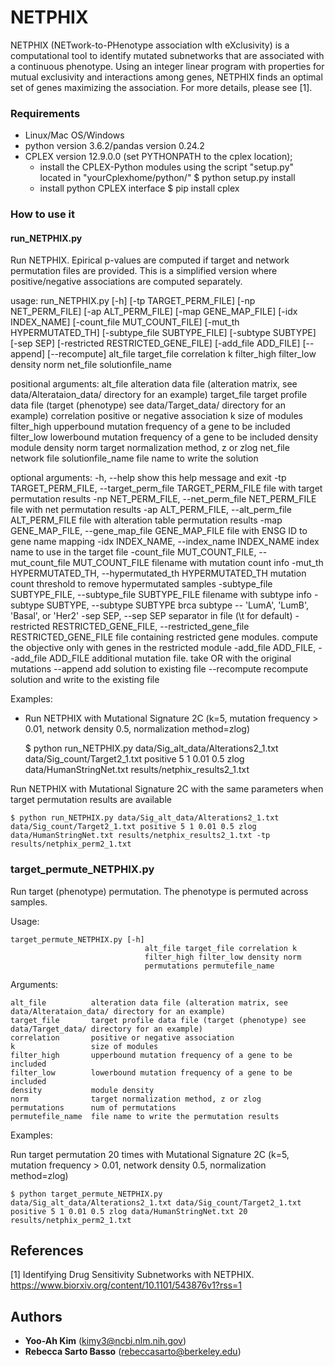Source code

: # NETPHIX

NETPHIX (NETwork-to-PHenotype association wIth eXclusivity) is a computational tool
to identify mutated subnetworks that are associated with a continuous phenotype. 
Using an integer linear program with properties for mutual exclusivity and interactions among genes,
NETPHIX finds an optimal set of genes maximizing the association. For more details, please see [1].


### Requirements

* Linux/Mac OS/Windows
* python version 3.6.2/pandas version 0.24.2
* CPLEX version 12.9.0.0 (set PYTHONPATH to the cplex location);
    - install the CPLEX-Python modules using the script "setup.py" located in "yourCplexhome/python/"
        $ python setup.py install
    - install python CPLEX interface
        $ pip install cplex

### How to use it

#### run_NETPHIX.py

Run NETPHIX. Epirical p-values are computed if target and network permutation files are provided.
This is a simplified version where positive/negative associations are computed separately.

usage: run_NETPHIX.py [-h] [-tp TARGET_PERM_FILE] [-np NET_PERM_FILE]
                      [-ap ALT_PERM_FILE] [-map GENE_MAP_FILE]
                      [-idx INDEX_NAME] [-count_file MUT_COUNT_FILE]
                      [-mut_th HYPERMUTATED_TH] [-subtype_file SUBTYPE_FILE]
                      [-subtype SUBTYPE] [-sep SEP]
                      [-restricted RESTRICTED_GENE_FILE] [-add_file ADD_FILE]
                      [--append] [--recompute]
                      alt_file target_file correlation k filter_high
                      filter_low density norm net_file solutionfile_name

positional arguments:
  alt_file              alteration data file (alteration matrix, see
                        data/Alterataion_data/ directory for an example)
  target_file           target profile data file (target (phenotype) see
                        data/Target_data/ directory for an example)
  correlation           positive or negative association
  k                     size of modules
  filter_high           upperbound mutation frequency of a gene to be included
  filter_low            lowerbound mutation frequency of a gene to be included
  density               module density
  norm                  target normalization method, z or zlog
  net_file              network file
  solutionfile_name     file name to write the solution

optional arguments:
  -h, --help            show this help message and exit
  -tp TARGET_PERM_FILE, --target_perm_file TARGET_PERM_FILE
                        file with target permutation results
  -np NET_PERM_FILE, --net_perm_file NET_PERM_FILE
                        file with net permutation results
  -ap ALT_PERM_FILE, --alt_perm_file ALT_PERM_FILE
                        file with alteration table permutation results
  -map GENE_MAP_FILE, --gene_map_file GENE_MAP_FILE
                        file with ENSG ID to gene name mapping
  -idx INDEX_NAME, --index_name INDEX_NAME
                        index name to use in the target file
  -count_file MUT_COUNT_FILE, --mut_count_file MUT_COUNT_FILE
                        filename with mutation count info
  -mut_th HYPERMUTATED_TH, --hypermutated_th HYPERMUTATED_TH
                        mutation count threshold to remove hypermutated
                        samples
  -subtype_file SUBTYPE_FILE, --subtype_file SUBTYPE_FILE
                        filename with subtype info
  -subtype SUBTYPE, --subtype SUBTYPE
                        brca subtype -- 'LumA', 'LumB', 'Basal', or 'Her2'
  -sep SEP, --sep SEP   separator in file (\t for default)
  -restricted RESTRICTED_GENE_FILE, --restricted_gene_file RESTRICTED_GENE_FILE
                        file containing restricted gene modules. compute the
                        objective only with genes in the restricted module
  -add_file ADD_FILE, --add_file ADD_FILE
                        additional mutation file. take OR with the original
                        mutations
  --append              add solution to existing file
  --recompute           recompute solution and write to the existing file



Examples: 

- Run NETPHIX with Mutational Signature 2C
(k=5, mutation frequency > 0.01, network density 0.5, normalization method=zlog)

    $ python run_NETPHIX.py data/Sig_alt_data/Alterations2_1.txt data/Sig_count/Target2_1.txt positive 5 1 0.01 0.5 zlog data/HumanStringNet.txt results/netphix_results2_1.txt

Run NETPHIX with Mutational Signature 2C with the same parameters when target permutation results are available
    
    $ python run_NETPHIX.py data/Sig_alt_data/Alterations2_1.txt data/Sig_count/Target2_1.txt positive 5 1 0.01 0.5 zlog data/HumanStringNet.txt results/netphix_results2_1.txt -tp results/netphix_perm2_1.txt

### target_permute_NETPHIX.py

Run target (phenotype) permutation. The phenotype is permuted across samples.

Usage:

    target_permute_NETPHIX.py [-h]
                                  alt_file target_file correlation k
                                  filter_high filter_low density norm
                                  permutations permutefile_name

Arguments:

    alt_file          alteration data file (alteration matrix, see data/Alterataion_data/ directory for an example)
    target_file       target profile data file (target (phenotype) see data/Target_data/ directory for an example)
    correlation       positive or negative association
    k                 size of modules
    filter_high       upperbound mutation frequency of a gene to be included
    filter_low        lowerbound mutation frequency of a gene to be included
    density           module density
    norm              target normalization method, z or zlog
    permutations      num of permutations
    permutefile_name  file name to write the permutation results


Examples: 

Run target permutation 20 times with Mutational Signature 2C
(k=5, mutation frequency > 0.01, network density 0.5, normalization method=zlog)

    $ python target_permute_NETPHIX.py data/Sig_alt_data/Alterations2_1.txt data/Sig_count/Target2_1.txt positive 5 1 0.01 0.5 zlog data/HumanStringNet.txt 20 results/netphix_perm2_1.txt
    


## References
[1] Identifying Drug Sensitivity Subnetworks with NETPHIX. https://www.biorxiv.org/content/10.1101/543876v1?rss=1
## Authors

* **Yoo-Ah Kim** (kimy3@ncbi.nlm.nih.gov) 
* **Rebecca Sarto Basso** (rebeccasarto@berkeley.edu)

#### What is expected
With "frequency" as the search string, filter the records and return each line that has it.

#### Reply
  filter_high           upperbound mutation frequency of a gene to be included
  filter_low            lowerbound mutation frequency of a gene to be included
(k=5, mutation frequency > 0.01, network density 0.5, normalization method=zlog)
    filter_high       upperbound mutation frequency of a gene to be included
    filter_low        lowerbound mutation frequency of a gene to be included
(k=5, mutation frequency > 0.01, network density 0.5, normalization method=zlog)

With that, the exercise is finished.